I came up with the following proof, which I would like help checking and/or cleaning up:
Theorem: Let $X$ and $Y$ be $G$-sets, and let $\varphi:X\to Y$ be a $G$-equivariant map, i.e. $\varphi(gx) = g\varphi(x)$ for all $x\in X, g\in G.$ If the action is transitive on $Y$ then $|Y|$ divides $|X|.$
My attempt: $Y$ is isomorphic as a $G$-set to $G/H$ with the left multiplication action for some $H.$ Similarly the action on $X$ is transitive on each of the orbits $X_1,\dots, X_n,$ so each $X_i$ is also isomorphic to a $G$-set of the form $G/G_i$ with a left multiplication action. We are asked to show that
\begin{align*} |X|= |Y|\cdot k. \\ |X_1\sqcup\dots\sqcup X_n| = \frac{|G|}{|H|}\cdot k \\ |G|\left(\frac{1}{|G_1|} +\dots + \frac{1}{|G_n|}\right) = \frac{|G|}{|H|}\cdot k \\ \frac{|H|}{|G_1|} + \dots + \frac{|H|}{|G_n|} = k\\ \end{align*} so if we can show that $\frac{|H|}{|G_i|}$ is an integer we are done.

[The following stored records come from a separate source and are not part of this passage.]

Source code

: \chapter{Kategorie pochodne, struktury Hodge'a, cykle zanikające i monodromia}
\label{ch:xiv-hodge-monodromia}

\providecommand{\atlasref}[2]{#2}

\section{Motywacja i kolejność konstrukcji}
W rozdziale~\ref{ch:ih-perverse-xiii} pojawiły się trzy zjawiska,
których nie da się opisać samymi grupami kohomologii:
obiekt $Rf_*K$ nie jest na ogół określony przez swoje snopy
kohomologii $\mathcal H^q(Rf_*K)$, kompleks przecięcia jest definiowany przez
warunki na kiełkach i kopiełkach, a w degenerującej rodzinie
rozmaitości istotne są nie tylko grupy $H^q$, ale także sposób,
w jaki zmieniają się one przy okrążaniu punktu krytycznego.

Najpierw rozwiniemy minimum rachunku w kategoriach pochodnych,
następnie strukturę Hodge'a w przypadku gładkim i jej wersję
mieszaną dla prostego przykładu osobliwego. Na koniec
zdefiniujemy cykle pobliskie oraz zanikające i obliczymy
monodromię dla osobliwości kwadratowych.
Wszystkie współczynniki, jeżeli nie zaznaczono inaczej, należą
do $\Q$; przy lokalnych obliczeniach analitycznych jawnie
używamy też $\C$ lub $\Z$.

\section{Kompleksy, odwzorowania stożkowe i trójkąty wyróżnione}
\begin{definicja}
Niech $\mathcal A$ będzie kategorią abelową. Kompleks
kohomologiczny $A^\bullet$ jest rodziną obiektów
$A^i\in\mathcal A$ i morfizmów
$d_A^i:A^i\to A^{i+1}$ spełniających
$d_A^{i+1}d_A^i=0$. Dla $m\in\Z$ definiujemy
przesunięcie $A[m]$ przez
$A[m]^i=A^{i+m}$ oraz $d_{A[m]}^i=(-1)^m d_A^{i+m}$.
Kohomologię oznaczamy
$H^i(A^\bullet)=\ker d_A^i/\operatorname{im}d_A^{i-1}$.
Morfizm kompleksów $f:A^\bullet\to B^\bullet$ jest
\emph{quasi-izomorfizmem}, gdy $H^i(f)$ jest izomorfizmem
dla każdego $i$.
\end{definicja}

We pay attention to the two $G$-sets, $G/G_i$ and $G/H$ and the restriction of our $G$-equivariant map must clearly be $\tilde{\varphi}: G/G_i\to G/H, gG_i\mapsto gH.$ Now let $a\in G_i.$ I claim that $a\in H$ as well. Indeed $$aH=a\tilde{\varphi}(G_i)=\tilde{\varphi}(aG_i) = \tilde{\varphi}(G_i) = H$$ So $G_i$ is a subgroup of $H$ and the claim follows.
Is this proof correct? If so, can it be improved? Are there steps that should be worded differently, made shorter or more elegant? Are there easier ways of arriving at this result?
I think your proof is correct, and can only be improved by getting rid of the implicit finiteness hypothesis (of $X$ and $G$).
$X=\sqcup_{i\in I}X_i,$ $G_i\subset H,$ hence $|X_i|=|G/G_i|=|G/H||H/G_i|=|Y||H/G_i|$ and $$|X|=|Y|\sum_{i\in I}|H/G_i|,$$ where $I$ and each cardinal in this formula is allowed to be infinite.